Dataset:
#####

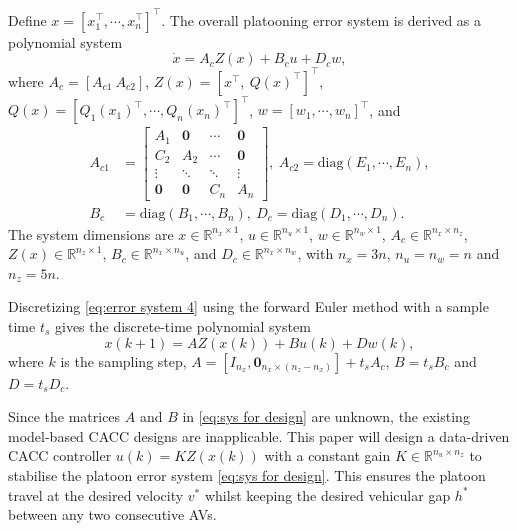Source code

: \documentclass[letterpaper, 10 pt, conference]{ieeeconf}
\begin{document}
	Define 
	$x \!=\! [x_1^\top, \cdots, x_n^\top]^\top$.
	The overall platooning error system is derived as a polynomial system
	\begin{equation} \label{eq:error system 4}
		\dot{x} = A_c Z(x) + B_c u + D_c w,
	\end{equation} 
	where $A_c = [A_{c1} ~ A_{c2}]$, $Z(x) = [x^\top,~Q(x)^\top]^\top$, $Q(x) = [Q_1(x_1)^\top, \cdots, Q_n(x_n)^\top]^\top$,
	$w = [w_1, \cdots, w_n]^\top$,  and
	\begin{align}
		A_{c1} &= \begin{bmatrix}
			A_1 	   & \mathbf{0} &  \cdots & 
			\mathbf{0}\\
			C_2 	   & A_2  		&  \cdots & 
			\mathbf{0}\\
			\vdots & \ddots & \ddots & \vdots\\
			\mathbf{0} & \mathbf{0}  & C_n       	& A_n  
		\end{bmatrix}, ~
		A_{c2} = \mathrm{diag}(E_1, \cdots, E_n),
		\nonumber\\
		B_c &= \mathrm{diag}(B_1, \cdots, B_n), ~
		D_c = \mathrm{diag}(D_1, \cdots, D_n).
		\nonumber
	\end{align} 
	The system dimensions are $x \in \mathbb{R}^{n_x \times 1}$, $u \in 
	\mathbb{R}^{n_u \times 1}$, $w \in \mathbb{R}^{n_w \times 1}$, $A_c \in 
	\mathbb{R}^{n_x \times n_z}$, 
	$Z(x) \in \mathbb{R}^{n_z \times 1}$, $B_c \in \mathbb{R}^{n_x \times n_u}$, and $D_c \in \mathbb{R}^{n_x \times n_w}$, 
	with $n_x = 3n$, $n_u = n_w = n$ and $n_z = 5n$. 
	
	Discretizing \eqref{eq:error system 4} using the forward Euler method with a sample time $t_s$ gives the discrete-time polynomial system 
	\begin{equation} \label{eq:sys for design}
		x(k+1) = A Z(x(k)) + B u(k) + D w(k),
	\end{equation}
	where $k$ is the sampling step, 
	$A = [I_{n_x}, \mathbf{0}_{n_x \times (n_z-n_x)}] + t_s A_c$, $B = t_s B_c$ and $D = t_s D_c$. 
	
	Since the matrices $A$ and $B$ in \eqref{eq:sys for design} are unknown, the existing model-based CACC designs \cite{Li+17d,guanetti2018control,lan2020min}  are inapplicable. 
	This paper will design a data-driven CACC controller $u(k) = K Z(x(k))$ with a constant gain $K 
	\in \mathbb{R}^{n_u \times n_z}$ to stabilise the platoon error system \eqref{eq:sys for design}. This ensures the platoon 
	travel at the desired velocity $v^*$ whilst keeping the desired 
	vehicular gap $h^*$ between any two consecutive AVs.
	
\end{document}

#####

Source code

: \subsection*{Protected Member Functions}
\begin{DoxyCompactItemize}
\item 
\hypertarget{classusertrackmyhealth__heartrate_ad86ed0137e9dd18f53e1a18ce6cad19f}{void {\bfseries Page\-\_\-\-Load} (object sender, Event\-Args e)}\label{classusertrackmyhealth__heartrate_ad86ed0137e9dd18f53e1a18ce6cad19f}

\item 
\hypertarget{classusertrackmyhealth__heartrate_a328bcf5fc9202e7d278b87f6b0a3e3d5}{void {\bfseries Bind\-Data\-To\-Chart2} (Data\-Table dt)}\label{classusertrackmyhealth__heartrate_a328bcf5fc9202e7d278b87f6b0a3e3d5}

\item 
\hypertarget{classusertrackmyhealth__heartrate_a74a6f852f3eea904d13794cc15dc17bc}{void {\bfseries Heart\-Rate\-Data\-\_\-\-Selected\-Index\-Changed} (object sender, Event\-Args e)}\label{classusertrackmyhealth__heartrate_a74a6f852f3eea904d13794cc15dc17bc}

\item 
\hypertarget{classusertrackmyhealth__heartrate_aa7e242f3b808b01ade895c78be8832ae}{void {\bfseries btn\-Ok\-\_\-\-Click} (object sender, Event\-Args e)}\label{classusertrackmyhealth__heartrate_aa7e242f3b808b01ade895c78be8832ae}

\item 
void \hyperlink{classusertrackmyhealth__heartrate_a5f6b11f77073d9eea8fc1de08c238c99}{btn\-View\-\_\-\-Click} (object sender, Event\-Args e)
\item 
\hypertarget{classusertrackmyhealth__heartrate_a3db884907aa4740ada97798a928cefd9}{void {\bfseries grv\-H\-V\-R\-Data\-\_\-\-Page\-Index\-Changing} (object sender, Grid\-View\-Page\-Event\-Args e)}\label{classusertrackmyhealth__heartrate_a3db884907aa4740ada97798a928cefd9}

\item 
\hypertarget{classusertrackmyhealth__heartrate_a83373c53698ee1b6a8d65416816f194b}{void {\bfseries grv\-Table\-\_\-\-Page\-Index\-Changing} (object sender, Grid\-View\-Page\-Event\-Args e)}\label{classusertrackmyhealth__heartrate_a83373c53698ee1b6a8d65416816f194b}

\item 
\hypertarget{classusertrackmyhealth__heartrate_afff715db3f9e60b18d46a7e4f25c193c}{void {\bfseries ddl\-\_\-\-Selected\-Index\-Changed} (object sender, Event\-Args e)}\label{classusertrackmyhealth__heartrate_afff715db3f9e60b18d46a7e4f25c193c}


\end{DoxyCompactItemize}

#####

Task statement: Check every line above for the string "eqref" and copy those that have it.

Answer section:
	Discretizing \eqref{eq:error system 4} using the forward Euler method with a sample time $t_s$ gives the discrete-time polynomial system 
	Since the matrices $A$ and $B$ in \eqref{eq:sys for design} are unknown, the existing model-based CACC designs \cite{Li+17d,guanetti2018control,lan2020min}  are inapplicable. 
	\in \mathbb{R}^{n_u \times n_z}$ to stabilise the platoon error system \eqref{eq:sys for design}. This ensures the platoon 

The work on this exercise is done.